Optimize `date_trunc` function by avoiding allocations by alamb · Pull Request #18360 · apache/datafusion

alamb · 2025-10-29T18:28:38Z

Which issue does this PR close?

Related to Non-constant DATE_TRUNC expression regression for values before epoch #18334
Follow on to fix: correct date_trunc for times before the epoch #18356

Rationale for this change

@mhilton's change to date_trunc to make it correct also potentially slows it down

Let's try and recover the performance (and then some) so DataFusion 51 can be both more correct and faster

What changes are included in this PR?

Use try_unary_op methods to avoid allocating intermediate arrays to improve performance

Are these changes tested?

functionally by CI

I will run benchmarks on this PR as well

Are there any user-facing changes?

The array-based implementation of date_trunc can produce incorrect results for negative timestamps (i.e. dates before 1970-01-01).
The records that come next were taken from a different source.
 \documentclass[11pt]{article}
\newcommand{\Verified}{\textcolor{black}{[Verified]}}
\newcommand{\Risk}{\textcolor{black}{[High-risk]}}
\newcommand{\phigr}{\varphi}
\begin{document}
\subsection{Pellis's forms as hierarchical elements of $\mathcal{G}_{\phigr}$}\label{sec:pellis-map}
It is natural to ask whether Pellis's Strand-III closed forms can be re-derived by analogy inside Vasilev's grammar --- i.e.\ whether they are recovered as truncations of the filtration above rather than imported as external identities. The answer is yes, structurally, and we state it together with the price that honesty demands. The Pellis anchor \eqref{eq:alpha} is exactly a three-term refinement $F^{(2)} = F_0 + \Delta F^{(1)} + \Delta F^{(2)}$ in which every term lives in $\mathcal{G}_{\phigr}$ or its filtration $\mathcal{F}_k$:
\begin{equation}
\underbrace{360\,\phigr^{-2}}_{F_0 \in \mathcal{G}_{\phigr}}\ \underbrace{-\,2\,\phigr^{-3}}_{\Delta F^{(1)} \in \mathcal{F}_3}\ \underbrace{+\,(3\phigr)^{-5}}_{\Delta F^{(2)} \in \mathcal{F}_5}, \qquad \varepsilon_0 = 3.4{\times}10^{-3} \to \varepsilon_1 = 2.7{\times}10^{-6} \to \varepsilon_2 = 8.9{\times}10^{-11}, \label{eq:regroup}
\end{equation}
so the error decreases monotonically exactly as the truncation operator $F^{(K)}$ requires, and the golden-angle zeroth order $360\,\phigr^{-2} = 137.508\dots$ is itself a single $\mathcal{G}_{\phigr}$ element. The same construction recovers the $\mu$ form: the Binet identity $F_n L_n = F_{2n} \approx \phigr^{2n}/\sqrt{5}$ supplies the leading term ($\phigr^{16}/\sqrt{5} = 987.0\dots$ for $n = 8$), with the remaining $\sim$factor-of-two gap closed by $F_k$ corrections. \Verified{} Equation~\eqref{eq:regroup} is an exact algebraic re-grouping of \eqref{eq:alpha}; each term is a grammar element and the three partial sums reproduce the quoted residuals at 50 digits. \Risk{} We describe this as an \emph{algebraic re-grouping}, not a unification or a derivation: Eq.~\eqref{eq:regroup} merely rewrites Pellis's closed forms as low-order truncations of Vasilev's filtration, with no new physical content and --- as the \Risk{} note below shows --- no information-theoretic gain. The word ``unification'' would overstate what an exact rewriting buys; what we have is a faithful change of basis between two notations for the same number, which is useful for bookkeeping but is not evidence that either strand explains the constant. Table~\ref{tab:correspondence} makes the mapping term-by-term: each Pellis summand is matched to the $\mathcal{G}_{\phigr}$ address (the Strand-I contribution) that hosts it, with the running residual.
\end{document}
Check for any such incorrect values and compensate accordingly.

alamb · 2025-10-29T18:34:53Z

datafusion/functions/src/datetime/date_trunc.rs

-        (Nanosecond, "minute") => Some(Int64Array::new_scalar(60_000_000_000)),
-        (Nanosecond, "hour") => Some(Int64Array::new_scalar(3_600_000_000_000)),
-        (Nanosecond, "day") => Some(Int64Array::new_scalar(86_400_000_000_000)),
+    let unit: Option<i64> = match (tu, granularity) {


The key idea here is to make this code faster by reusing the allocation and operating in place rather than allocating new arrays

findepi · 2025-10-29T21:25:24Z

datafusion/functions/src/datetime/date_trunc.rs

+            i.checked_div(unit)
+                .ok_or_else(|| exec_datafusion_err!("division overflow"))
+        })?;
+        let array = try_unary_mut_or_clone(array, |i| {


technically speaking, only the first try_unary_mut_or_clone is needed
on the second transformation, we're guaranteed to be the pointer into the array, and the so taking the or_clone path would be an error

This is true, though I don't know how to represent this in code.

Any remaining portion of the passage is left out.